I made that switch to interactivity. Problem was, I never worked with that software before. So I was engaging into a huge risk: doing my graduation project using a software that I never used before. I guess that's also something that I like to do, just go for crazy experiments and challenges for my capabilities. (Berry de Jong)

4. RECONNAISSANCE - The villain makes an attempt at reconnaissance
The moment in which we see that there are risks, and they start slowly to show, to lurk in the dark away from us, plotting to take us down. We are in a forest, we are into the battlefield. And it doesn't matter how much we tell ourselves we have everything under control, the truth is coming to come up.
It felt good to start to work with illustration, to get out of my comfort zone. I knew I wasn't that bad in doing it, when I was younger. So I also had the idea in my head that is wasn't so hard, that I could do it. I had a good feeling, I was really looking forward to it. What I forgot is that I'm not that good. (Viola Barth)

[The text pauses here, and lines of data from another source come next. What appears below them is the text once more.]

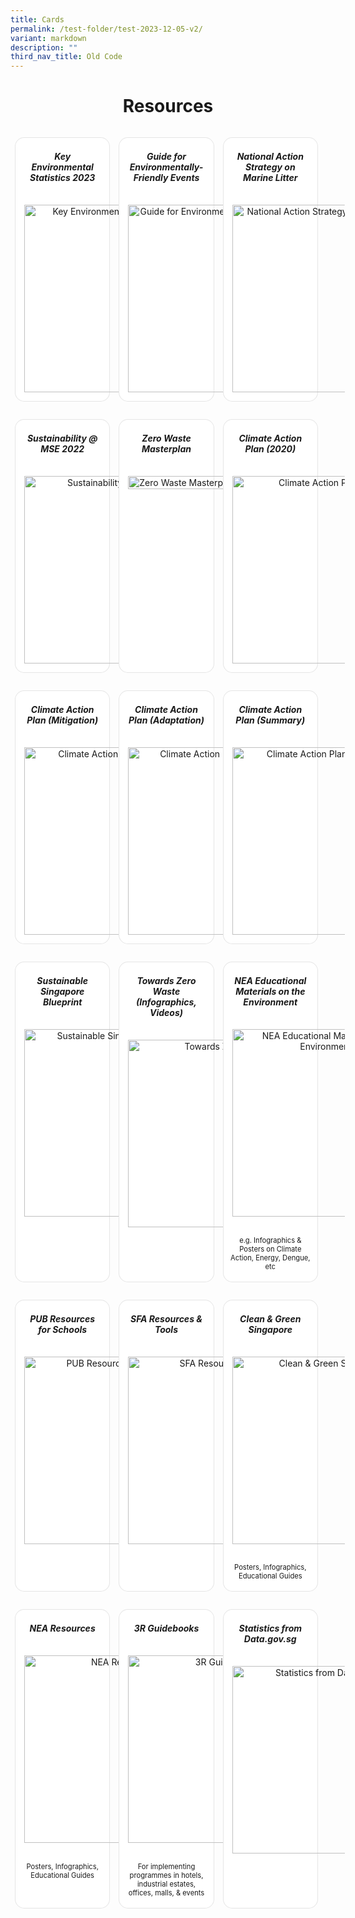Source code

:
 ```yaml
---
title: Cards
permalink: /test-folder/test-2023-12-05-v2/
variant: markdown
description: ""
third_nav_title: Old Code
---
```

<style>.card a,.card p,.card-content h5{color:inherit;text-decoration:none}#resources-container>div>div>a>img{display:block;border:0;max-width:180px;max-height:auto;padding:1em;border-radius:15px 15px 0 0}.card{flex:1 0 500px;box-sizing:border-box;margin:1em .5em;background:#fff;border:.13em solid rgba(0,0,0,.1);border-radius:15px}.card p,.card-content h5{padding:1em;margin-top:.5em;margin-bottom:.5em}.card:hover{transition:ease-out;box-shadow:0 4px 8px rgba(38,38,38,.2);top:\\-4px;border:2px solid #ccc;background-color:#fff}.card a:hover{color:#000;text-decoration:none}.cards{display:flex;flex-wrap:wrap;margin:0 auto;text-align:center} @media screen and (min-width:40em){.card{max-width:calc(50% - 1em)}}@media screen and (min-width:60em){.card{max-width:calc(33% - 1em)}}@media screen and (min-width:52em){.img{max-width:52em}}@media screen and (max-width :480px){.card{max-width:100%}}</style>
 
<div id="resources-container"><h1 style="text-align:center"><b>Resources</b></h1><div class="cards"><div class="card"><a target="_blank" href="/files/resources/key-environmental-statistics-2023.pdf"><div class="card-content"><h5>Key Environmental Statistics 2023</h5></div><img style="width:300px" src="https://www.mse.gov.sg/images/key-environmental-statistics-2023-cover.jpg" alt="Key Environmental Statistics 2023"></a></div><div class="card"><a target="_blank" href="/resources/environmentally-friendly-events-guidelines.pdf"><div class="card-content"><h5>Guide for Environmentally-Friendly Events</h5></div><img style="width:300px" src="https://www.mse.gov.sg/images/events-resources.png" alt="Guide for Environmentally-Friendly Events"></a></div><div class="card"><a target="_blank" href="/nasml"><div class="card-content"><h5>National Action Strategy on Marine Litter</h5></div><img style="width:300px" src="https://www.mse.gov.sg/images/nasml/nasmlcover.png" alt="National Action Strategy on Marine Litter"></a></div><div class="card"><a target="_blank" href="/files/resources/Sustainability-MSE-Publication.pdf"><div class="card-content"><h5>Sustainability @ MSE 2022</h5></div><img style="width:300px" src="https://www.mse.gov.sg/images/Sustainability-MSE-Publication-Cover-2.jpg" alt="Sustainability @ MSE 2022"></a></div><div class="card"><a target="_blank" href="/resources/zero-waste-masterplan.pdf"><div class="card-content"><h5>Zero Waste Masterplan</h5></div><img style="width:max-content" src="https://www.mse.gov.sg/images/zero-waste-masterplan.png" alt="Zero Waste Masterplan"></a></div><div class="card"><a target="_blank" href="/resources/climate-action-plan.pdf"><div class="card-content"><h5>Climate Action Plan (2020)</h5></div><img style="width:300px" src="https://www.mse.gov.sg/images/cap2020.png" alt="Climate Action Plan 2020"></a></div><div class="card"><a target="_blank" href="/resources/capmitigation.pdf"><div class="card-content"><h5>Climate Action Plan (Mitigation)</h5></div><img style="width:300px" src="https://www.mse.gov.sg/images/climate-action-plan.jpg" alt="Climate Action Plan (Mitigation)"></a></div><div class="card"><a target="_blank" href="https://www.nccs.gov.sg/docs/default-source/publications/a-climate-resilient-singapore-for-a-sustainable-future.pdf"><div class="card-content"><h5>Climate Action Plan (Adaptation)</h5></div><img style="width:300px" src="https://www.mse.gov.sg/images/climate-action-plan2.png" alt="Climate Action Plan (Adaptation)"></a></div><div class="card"><a target="_blank" href="/resources/capsummary.pdf"><div class="card-content"><h5>Climate Action Plan (Summary)</h5></div><img style="width:300px" src="https://www.mse.gov.sg/images/capsummary.png" alt="Climate Action Plan (Summary)"></a></div><div class="card"><a target="_blank" href="/resources/ssb.pdf"><div class="card-content"><h5>Sustainable Singapore Blueprint</h5></div><img style="width:300px" src="https://www.mse.gov.sg/images/ssb-logo.jpeg" alt="Sustainable Singapore Blueprint"></a></div><div class="card"><a target="_blank" href="https://www.towardszerowaste.gov.sg/resources/"><div class="card-content"><h5>Towards Zero Waste (Infographics, Videos)</h5></div><img style="width:300px" src="https://www.mse.gov.sg/images/towards-zero-waste.png" alt="Towards Zero Waste"></a></div><div class="card"><a target="_blank" href="https://www.nea.gov.sg/corporate-functions/resources/educational-materials/posters"><div class="card-content"><h5>NEA Educational Materials on the Environment</h5></div><img style="width:300px" src="https://www.mse.gov.sg/images/nea-resources-poster.png" alt="NEA Educational Materials on the Environment"><p style="text-align:center;font-size:.8em">e.g. Infographics &amp; Posters on Climate Action, Energy, Dengue, etc</p></a></div><div class="card"><a target="_blank" href="https://www.pub.gov.sg/getinvolved/schools/resources/"><div class="card-content"><h5>PUB Resources for Schools</h5></div><img style="width:300px" src="https://www.mse.gov.sg/images/pub-resources.png" alt="PUB Resources for Schools"></a></div><div class="card"><a target="_blank" href="https://www.sfa.gov.sg/tools-and-resources"><div class="card-content"><h5>SFA Resources &amp; Tools</h5></div><img style="width:300px" src="https://www.mse.gov.sg/images/sfa-resources.png" alt="SFA Resources &amp; Tools"></a></div><div class="card"><a target="_blank" href="https://www.cgs.gov.sg/resources"><div class="card-content"><h5>Clean &amp; Green Singapore</h5></div><img style="width:300px" src="https://www.mse.gov.sg/images/cgs-resources.jpeg" alt="Clean &amp; Green Singapore"><p style="text-align:center;font-size:.8em">Posters, Infographics, Educational Guides</p></a></div><div class="card"><a target="_blank" href="https://www.nea.gov.sg/corporate-functions/resources"><div class="card-content"><h5>NEA Resources</h5></div><img style="width:300px" src="https://www.mse.gov.sg/images/nea-resources.png" alt="NEA Resources"><p style="text-align:center;font-size:.8em">Posters, Infographics, Educational Guides</p></a></div><div class="card"><a target="_blank" href="https://www.nea.gov.sg/our-services/waste-management/3r-programmes-and-resources/waste-minimisation-and-recycling"><div class="card-content"><h5>3R Guidebooks</h5></div><img style="width:300px" src="https://www.mse.gov.sg/images/3r-resources.png" alt="3R Guidebooks"><p style="text-align:center;font-size:.8em">For implementing programmes in hotels, industrial estates, offices, malls, &amp; events</p></a></div><div class="card"><a target="_blank" href="https://data.gov.sg/"><div class="card-content"><h5>Statistics from Data.gov.sg</h5></div><img style="width:300px" src="https://www.mse.gov.sg/images/data-resources.png" alt="Statistics from Data.gov.sg"></a></div></div></div>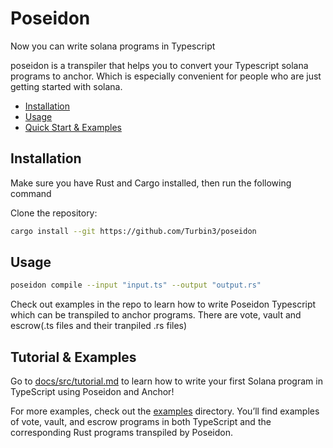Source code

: # Poseidon

Now you can write solana programs in Typescript

poseidon is a transpiler that helps you to convert your Typescript solana programs to anchor. Which is especially convenient for people who are just getting started with solana.

- [Installation](https://poseidon.turbin3.com/installation.html)
- [Usage](https://poseidon.turbin3.com/usage.html)
- [Quick Start & Examples](https://poseidon.turbin3.com/tutorial.html)

## Installation

Make sure you have Rust and Cargo installed, then run the following command

Clone the repository:

```sh
cargo install --git https://github.com/Turbin3/poseidon
```

## Usage

```sh
poseidon compile --input "input.ts" --output "output.rs"
```

Check out examples in the repo to learn how to write Poseidon Typescript which can be transpiled to anchor programs. There are vote, vault and escrow(.ts files and their tranpiled .rs files)

## Tutorial & Examples

Go to [docs/src/tutorial.md](./docs/src/tutorial.md) to learn how to write your first Solana program in TypeScript using Poseidon and Anchor!

For more examples, check out the [examples](./examples) directory. You’ll find examples of vote, vault, and escrow programs in both TypeScript and the corresponding Rust programs transpiled by Poseidon.
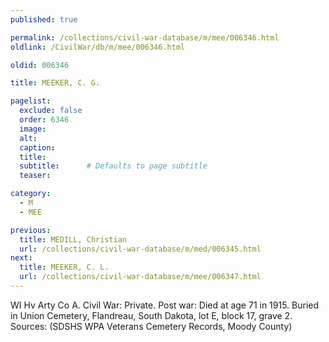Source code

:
 ```yaml
---
published: true

permalink: /collections/civil-war-database/m/mee/006346.html
oldlink: /CivilWar/db/m/mee/006346.html

oldid: 006346

title: MEEKER, C. G.

pagelist:
  exclude: false
  order: 6346
  image: 
  alt:
  caption:
  title:
  subtitle:      # Defaults to page subtitle
  teaser:

category: 
  - M 
  - MEE

previous:
  title: MEDILL, Christian
  url: /collections/civil-war-database/m/med/006345.html  
next:
  title: MEEKER, C. L.
  url: /collections/civil-war-database/m/mee/006347.html   
---
```

WI Hv Arty Co A. Civil War: Private. Post war: Died at age 71 in 1915. Buried in Union Cemetery, Flandreau, South Dakota, lot E, block 17, grave 2. Sources: (SDSHS WPA Veterans Cemetery Records, Moody County)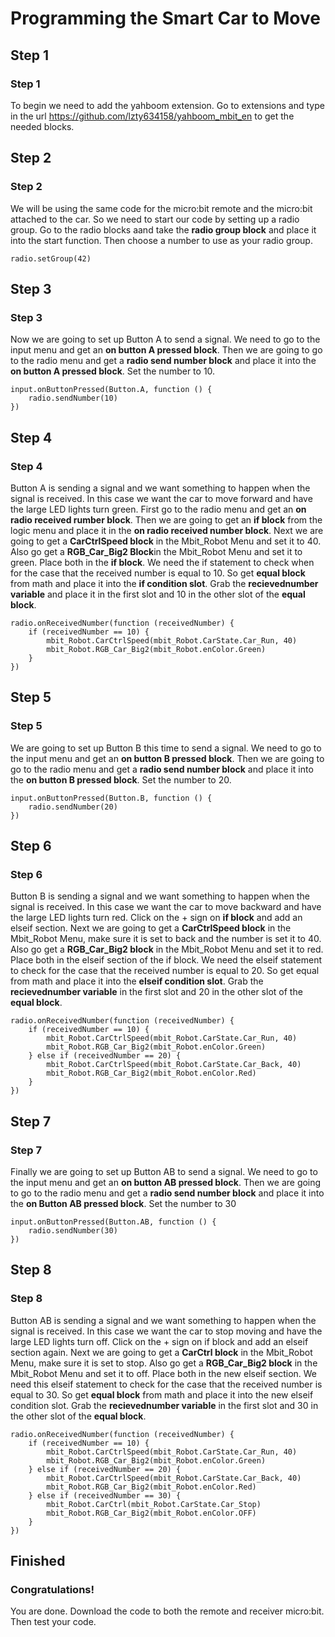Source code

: # Programming the Smart Car to Move
## Step 1
### Step 1
To begin we need to add the yahboom extension. Go to extensions and type in the url https://github.com/lzty634158/yahboom_mbit_en to get the needed blocks.

## Step 2
### Step 2
We will be using the same code for the micro:bit remote and the micro:bit attached to the car. So we need to start our code by setting up a radio group. Go to the radio blocks aand take the **radio group block** and place it into the start function. Then choose a number to use as your radio group.
```blocks
radio.setGroup(42)
```
## Step 3
### Step 3
Now we are going to set up Button A to send a signal. We need to go to the input menu and get an **on button A pressed block**. Then we are going to go to the radio menu and get a **radio send number block** and place it into the **on button A pressed block**. Set the number to 10.
```blocks
input.onButtonPressed(Button.A, function () {
    radio.sendNumber(10)
})
```

## Step 4
### Step 4
Button A is sending a signal and we want something to happen when the signal is received. In this case we want the car to move forward and have the large LED lights turn green. First go to the radio menu and get an **on radio received rumber block**. Then we are going to get an **if block** from the logic menu and place it in the **on radio received number block**. Next we are going to get a **CarCtrlSpeed block** in the Mbit_Robot Menu and set it to 40. Also go get a **RGB_Car_Big2 Block**in the Mbit_Robot Menu and set it to green. Place both in the **if block**. We need the if statement to check when for the case that the received number is equal to 10. So get **equal block** from math and place it into the **if condition slot**. Grab the **recievednumber variable** and place it in the first slot and 10 in the other slot of the **equal block**.
```blocks
radio.onReceivedNumber(function (receivedNumber) {
    if (receivedNumber == 10) {
        mbit_Robot.CarCtrlSpeed(mbit_Robot.CarState.Car_Run, 40)
        mbit_Robot.RGB_Car_Big2(mbit_Robot.enColor.Green)
    }
})
```
## Step 5
### Step 5
We are going to set up Button B this time to send a signal. We need to go to the input menu and get an **on button B pressed block**. Then we are going to go to the radio menu and get a **radio send number block** and place it into the **on button B pressed block**. Set the number to 20.
```blocks
input.onButtonPressed(Button.B, function () {
    radio.sendNumber(20)
})
```

## Step 6
### Step 6
Button B is sending a signal and we want something to happen when the signal is received. In this case we want the car to move backward and have the large LED lights turn red. Click on the + sign on **if block** and add an elseif section. Next we are going to get a **CarCtrlSpeed block** in the Mbit_Robot Menu, make sure it is set to back and the number is set it to 40. Also go get a **RGB_Car_Big2 block** in the Mbit_Robot Menu and set it to red. Place both in the elseif section of the if block. We need the elseif statement to check for the case that the received number is equal to 20. So get equal from math and place it into the **elseif condition slot**. Grab the **recievednumber variable** in the first slot and 20 in the other slot of the **equal block**.
```blocks
radio.onReceivedNumber(function (receivedNumber) {
    if (receivedNumber == 10) {
        mbit_Robot.CarCtrlSpeed(mbit_Robot.CarState.Car_Run, 40)
        mbit_Robot.RGB_Car_Big2(mbit_Robot.enColor.Green)
    } else if (receivedNumber == 20) {
        mbit_Robot.CarCtrlSpeed(mbit_Robot.CarState.Car_Back, 40)
        mbit_Robot.RGB_Car_Big2(mbit_Robot.enColor.Red)
    } 
})
```
## Step 7
### Step 7
Finally we are going to set up Button AB to send a signal. We need to go to the input menu and get an **on button AB pressed block**. Then we are going to go to the radio menu and get a **radio send number block** and place it into the **on Button AB pressed block**. Set the number to 30
```blocks
input.onButtonPressed(Button.AB, function () {
    radio.sendNumber(30)
})
```

## Step 8
### Step 8
Button AB is sending a signal and we want something to happen when the signal is received. In this case we want the car to stop moving and have the large LED lights turn off. Click on the + sign on if block and add an elseif section again. Next we are going to get a **CarCtrl block** in the Mbit_Robot Menu, make sure it is set to stop. Also go get a **RGB_Car_Big2 block** in the Mbit_Robot Menu and set it to off. Place both in the new elseif section. We need this elseif statement to check for the case that the received number is equal to 30. So get **equal block** from math and place it into the new elseif condition slot. Grab the **recievednumber variable** in the first slot and 30 in the other slot of the **equal block**.
```blocks
radio.onReceivedNumber(function (receivedNumber) {
    if (receivedNumber == 10) {
        mbit_Robot.CarCtrlSpeed(mbit_Robot.CarState.Car_Run, 40)
        mbit_Robot.RGB_Car_Big2(mbit_Robot.enColor.Green)
    } else if (receivedNumber == 20) {
        mbit_Robot.CarCtrlSpeed(mbit_Robot.CarState.Car_Back, 40)
        mbit_Robot.RGB_Car_Big2(mbit_Robot.enColor.Red)
    } else if (receivedNumber == 30) {
        mbit_Robot.CarCtrl(mbit_Robot.CarState.Car_Stop)
        mbit_Robot.RGB_Car_Big2(mbit_Robot.enColor.OFF)
    }
})
```
## Finished
### Congratulations! 
You are done. Download the code to both the remote and receiver micro:bit. Then test your code.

5. DELIVERY - The villain gains information about the victim
The more we need time to identify what us conspiring against us, the more the risks augment and we lose power to give it to unknown forces. So solve this a lot of time I rely on luck, fate, or just waiting for the right answer of my project problem to show.
For me it's really important what other people think of me, and even in the process, in the coaching, I'm a little bit ashamed to show something it's not good enough. Because of that, I lose some important time and help. (Viola Barth)


##Crisis
In this phase, the villain is the core of the action: it is the pivot, around which everything revolves. He tries to take the hero down, to make him fail his mission, firstly in a concealed way, later in an openly aggressive way. When the risks that the villain poses become clear to the creative, he is able to finally start the counter action.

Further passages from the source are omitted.